Turn-off the light and feel my way into bed and there you are. Told you I wouldn´t let you spend the night alone, you were feeling a little sick, your back ached and had to make a long trip to sleep on your couch on that empty house, with nothing to eat but pears from a tree, I couldn´t let you go through all that, you opposed resistance but I had my mind into not letting you alone and I can be so persuasive, so I took you home, gave you something for the cold and warm clothes.

And there you are, waiting for me in the edge of my bed, you leave me no space to lay so I pushed you a little, pushed your body with mine, asked where it pained you, you took my hand and make me feel your body, I know we´ve always been comfortable around each other and you like me to feel you and I enjoy it too, you grab my hand and surround yourself with my arms.

Who would´ve known you wanted it as bad as I do.

We spend the night in each other´s arms, trying to sleep proves to be hard, but who wants to sleep when your dream is already becoming a reality? At this exact moment if I have any worries you silence them with the sound of your breathe. Your hands are hard and rough, just like mines, but I can´t stop enjoying when they run amok through my body while I caress your hair and start searching for your lips.

The kisses seem to never end and with each new kiss time stops around us and fireworks start to fire up in my eyes; darkness is no more as the night gets lit up by us two.

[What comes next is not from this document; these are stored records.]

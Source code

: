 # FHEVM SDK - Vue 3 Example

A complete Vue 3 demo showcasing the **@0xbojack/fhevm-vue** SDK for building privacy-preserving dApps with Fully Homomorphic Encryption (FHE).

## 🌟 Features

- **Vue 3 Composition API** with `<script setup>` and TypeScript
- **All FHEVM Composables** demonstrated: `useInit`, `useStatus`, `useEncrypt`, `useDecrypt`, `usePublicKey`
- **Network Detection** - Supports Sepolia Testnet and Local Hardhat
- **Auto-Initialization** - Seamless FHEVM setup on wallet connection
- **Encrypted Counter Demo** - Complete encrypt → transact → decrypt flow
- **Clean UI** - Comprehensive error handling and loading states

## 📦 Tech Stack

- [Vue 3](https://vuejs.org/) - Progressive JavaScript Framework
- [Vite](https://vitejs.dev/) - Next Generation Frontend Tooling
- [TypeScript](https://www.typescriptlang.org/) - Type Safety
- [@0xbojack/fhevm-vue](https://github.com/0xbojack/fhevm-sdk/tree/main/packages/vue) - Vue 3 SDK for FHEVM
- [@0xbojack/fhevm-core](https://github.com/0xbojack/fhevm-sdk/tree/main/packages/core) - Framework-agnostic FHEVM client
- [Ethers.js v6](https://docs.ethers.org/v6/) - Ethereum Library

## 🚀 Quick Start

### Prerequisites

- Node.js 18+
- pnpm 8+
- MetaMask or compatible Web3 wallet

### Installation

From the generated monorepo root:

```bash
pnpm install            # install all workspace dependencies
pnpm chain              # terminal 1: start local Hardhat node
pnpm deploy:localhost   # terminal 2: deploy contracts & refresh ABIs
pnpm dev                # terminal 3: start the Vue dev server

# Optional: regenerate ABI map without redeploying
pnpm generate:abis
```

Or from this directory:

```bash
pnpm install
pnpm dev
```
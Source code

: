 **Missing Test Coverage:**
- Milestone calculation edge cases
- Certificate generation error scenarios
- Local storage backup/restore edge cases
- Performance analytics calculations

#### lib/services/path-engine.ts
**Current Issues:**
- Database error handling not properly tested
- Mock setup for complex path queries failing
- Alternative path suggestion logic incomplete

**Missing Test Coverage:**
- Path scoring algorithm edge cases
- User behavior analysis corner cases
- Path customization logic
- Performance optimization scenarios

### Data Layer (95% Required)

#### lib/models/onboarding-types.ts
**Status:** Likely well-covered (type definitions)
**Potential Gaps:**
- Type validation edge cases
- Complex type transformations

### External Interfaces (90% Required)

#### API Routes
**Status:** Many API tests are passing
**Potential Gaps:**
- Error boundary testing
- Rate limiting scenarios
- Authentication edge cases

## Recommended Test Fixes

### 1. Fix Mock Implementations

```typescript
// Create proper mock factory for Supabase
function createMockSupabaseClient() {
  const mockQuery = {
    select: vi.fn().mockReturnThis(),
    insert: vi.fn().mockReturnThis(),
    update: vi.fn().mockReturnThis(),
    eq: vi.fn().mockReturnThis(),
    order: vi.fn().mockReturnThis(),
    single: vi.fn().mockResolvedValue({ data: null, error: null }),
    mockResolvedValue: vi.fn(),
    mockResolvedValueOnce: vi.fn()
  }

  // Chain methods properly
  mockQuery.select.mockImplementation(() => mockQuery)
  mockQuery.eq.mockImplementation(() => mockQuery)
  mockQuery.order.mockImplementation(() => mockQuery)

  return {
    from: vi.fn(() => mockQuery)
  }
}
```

And thus, the night came turns into day and I receive this new day with the best present of them all, you in my arms.

What will happen now? what will happen now? what ever the future might bring, I´m just glad I met you, you tender sweet Spanish lover.

Feb 7, 2010

Like a rolling stone

I just love that -Bob Dylan´s- song... haha, anyways, I promised myself I would post what´s been going on in life, because changes are here, and are here to stay.

On school, classes began on Friday -well, not really they began on monday... two weeks ago, but I didn´t have any money for tuition, so after a few loans from don´t know who, hopefully not a drug dealer, but what do I know- hopefully for the last time, I´m already tired of the University and need to move on.

On work, this is my last week working as an LGBT counselor, which is sad but money is needed if I don´t want to end with broken legs.

On this blog, I haven´t been updating much because I leave really early to work and get home really late because of the gym, I´ve been spending there 4 hours daily and no, I´m not compensating anything or will pass-out from exhaustion, I only do like 2 hours of exercise but the fault is a guy´s really.

On a guy really, I met him two weeks ago in the gym, he´s from Spain -woot Spain!- and has a really cool story that I might tell you some other time, for now it´s enough to say that I went out with him yesterday to an old castle for him to know a little about the city and I know I love to show people around, we walked for about 15 km, on the 5 hours we saw each other under a scorching sun and I must say, there´s just something about him that draws me closer and makes him the first thought each morning when I wake up and the last when I go to bed and since today I didn´t see him, I can´t stop thinking about him. Oh, remember when I talked about someone not being around? yeah, it was him; what can I say? I really missed him. So yeah,  I´ve got a crush, which just has two kinds of outcomes, the crash and burn or the one where you get lifted to heaven, so right now I´m just taking it really slow for fear of any result, but if I´ve learned anything out of life is things won´t move unless you make them move, so I´ll make things move really soon. More as it develops, but I´ll just have to reach...
 Just a little higher

So that´s it for the time being, I´ll do another of this when something worth mentioning comes along, til then au revoir

Love
Me

Feb 3, 2010

Workout routine -a toon



Oh Ya, lately I could pick up a truck single-handedly, if you get my meaning, but seriously what can you when the guy you enjoy spending your time with suddenly disappears from the world without any trace?